WHAT IS REQUIRED
Nothing but the lines from the one with "12 word phrase" through the final line of the entries should appear in the answer, copied exactly and without pictures.

[[ SUPPLIED DATA open ]]

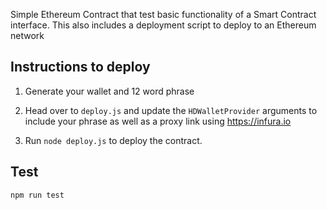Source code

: Simple Ethereum Contract that test basic functionality of a Smart Contract interface. This also includes a deployment script to deploy to an Ethereum network

## Instructions to deploy

1.  Generate your wallet and 12 word phrase

2.  Head over to `deploy.js` and update the `HDWalletProvider` arguments to include your phrase as well as a proxy link using https://infura.io

3.  Run `node deploy.js` to deploy the contract.

## Test

`npm run test`
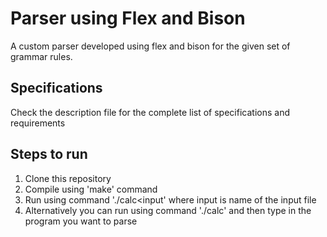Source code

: # Parser using Flex and Bison
A custom parser developed using flex and bison for the given set of grammar rules.

## Specifications
Check the description file for the complete list of specifications and requirements


## Steps to run
1. Clone this repository
2. Compile using 'make' command
3. Run using command './calc<input' 
   where input is name of the input file 
4. Alternatively you can run using command './calc' and then type in the program you want to parse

[[ SUPPLIED DATA closed ]]

WRITTEN SOLUTION
1.  Generate your wallet and 12 word phrase

2.  Head over to `deploy.js` and update the `HDWalletProvider` arguments to include your phrase as well as a proxy link using https://infura.io

3.  Run `node deploy.js` to deploy the contract.

## Test

`npm run test`
Source code

: # Parser using Flex and Bison
A custom parser developed using flex and bison for the given set of grammar rules.

## Specifications
Check the description file for the complete list of specifications and requirements


## Steps to run
1. Clone this repository
2. Compile using 'make' command
3. Run using command './calc<input' 
   where input is name of the input file 
4. Alternatively you can run using command './calc' and then type in the program you want to parse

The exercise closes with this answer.